START Record set

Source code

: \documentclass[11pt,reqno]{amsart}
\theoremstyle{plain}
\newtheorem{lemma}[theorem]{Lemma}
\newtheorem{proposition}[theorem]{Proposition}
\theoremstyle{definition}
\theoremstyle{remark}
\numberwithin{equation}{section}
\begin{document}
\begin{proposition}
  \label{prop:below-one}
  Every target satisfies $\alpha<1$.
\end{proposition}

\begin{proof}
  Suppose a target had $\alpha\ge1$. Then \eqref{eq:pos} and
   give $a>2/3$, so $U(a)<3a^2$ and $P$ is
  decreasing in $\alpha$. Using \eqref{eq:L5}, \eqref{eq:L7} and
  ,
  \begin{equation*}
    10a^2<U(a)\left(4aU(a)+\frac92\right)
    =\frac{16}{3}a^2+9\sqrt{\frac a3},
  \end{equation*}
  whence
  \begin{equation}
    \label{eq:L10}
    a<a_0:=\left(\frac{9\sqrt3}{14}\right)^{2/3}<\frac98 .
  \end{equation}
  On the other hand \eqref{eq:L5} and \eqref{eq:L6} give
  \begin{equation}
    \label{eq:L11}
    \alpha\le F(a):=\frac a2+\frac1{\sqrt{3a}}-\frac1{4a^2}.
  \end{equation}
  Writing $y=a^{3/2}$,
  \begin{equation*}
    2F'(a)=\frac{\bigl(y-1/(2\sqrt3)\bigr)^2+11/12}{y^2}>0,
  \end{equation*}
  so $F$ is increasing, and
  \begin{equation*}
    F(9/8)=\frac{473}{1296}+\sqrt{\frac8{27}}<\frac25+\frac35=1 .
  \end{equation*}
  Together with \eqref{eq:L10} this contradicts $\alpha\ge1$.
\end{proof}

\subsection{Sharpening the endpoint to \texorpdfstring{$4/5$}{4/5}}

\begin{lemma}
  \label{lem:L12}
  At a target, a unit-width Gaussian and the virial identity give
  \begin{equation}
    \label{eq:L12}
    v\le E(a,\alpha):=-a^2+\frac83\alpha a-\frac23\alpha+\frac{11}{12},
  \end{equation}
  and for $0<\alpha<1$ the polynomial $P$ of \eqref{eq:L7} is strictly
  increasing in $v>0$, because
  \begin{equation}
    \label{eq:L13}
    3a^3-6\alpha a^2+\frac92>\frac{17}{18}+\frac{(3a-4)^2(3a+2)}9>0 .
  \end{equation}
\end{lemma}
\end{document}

END Record set

# What is required:
Please transcribe all of the entries precisely.

# Written solution:
Source code

: \documentclass[11pt,reqno]{amsart}
\theoremstyle{plain}
\newtheorem{lemma}[theorem]{Lemma}
\newtheorem{proposition}[theorem]{Proposition}
\theoremstyle{definition}
\theoremstyle{remark}
\numberwithin{equation}{section}
\begin{document}
\begin{proposition}
  \label{prop:below-one}
  Every target satisfies $\alpha<1$.
\end{proposition}

\begin{proof}
  Suppose a target had $\alpha\ge1$. Then \eqref{eq:pos} and
   give $a>2/3$, so $U(a)<3a^2$ and $P$ is
  decreasing in $\alpha$. Using \eqref{eq:L5}, \eqref{eq:L7} and
  ,
  \begin{equation*}
    10a^2<U(a)\left(4aU(a)+\frac92\right)
    =\frac{16}{3}a^2+9\sqrt{\frac a3},
  \end{equation*}
  whence
  \begin{equation}
    \label{eq:L10}
    a<a_0:=\left(\frac{9\sqrt3}{14}\right)^{2/3}<\frac98 .
  \end{equation}
  On the other hand \eqref{eq:L5} and \eqref{eq:L6} give
  \begin{equation}
    \label{eq:L11}
    \alpha\le F(a):=\frac a2+\frac1{\sqrt{3a}}-\frac1{4a^2}.
  \end{equation}
  Writing $y=a^{3/2}$,
  \begin{equation*}
    2F'(a)=\frac{\bigl(y-1/(2\sqrt3)\bigr)^2+11/12}{y^2}>0,
  \end{equation*}
  so $F$ is increasing, and
  \begin{equation*}
    F(9/8)=\frac{473}{1296}+\sqrt{\frac8{27}}<\frac25+\frac35=1 .
  \end{equation*}
  Together with \eqref{eq:L10} this contradicts $\alpha\ge1$.
\end{proof}

\subsection{Sharpening the endpoint to \texorpdfstring{$4/5$}{4/5}}

\begin{lemma}
  \label{lem:L12}
  At a target, a unit-width Gaussian and the virial identity give
  \begin{equation}
    \label{eq:L12}
    v\le E(a,\alpha):=-a^2+\frac83\alpha a-\frac23\alpha+\frac{11}{12},
  \end{equation}
  and for $0<\alpha<1$ the polynomial $P$ of \eqref{eq:L7} is strictly
  increasing in $v>0$, because
  \begin{equation}
    \label{eq:L13}
    3a^3-6\alpha a^2+\frac92>\frac{17}{18}+\frac{(3a-4)^2(3a+2)}9>0 .
  \end{equation}
\end{lemma}
\end{document}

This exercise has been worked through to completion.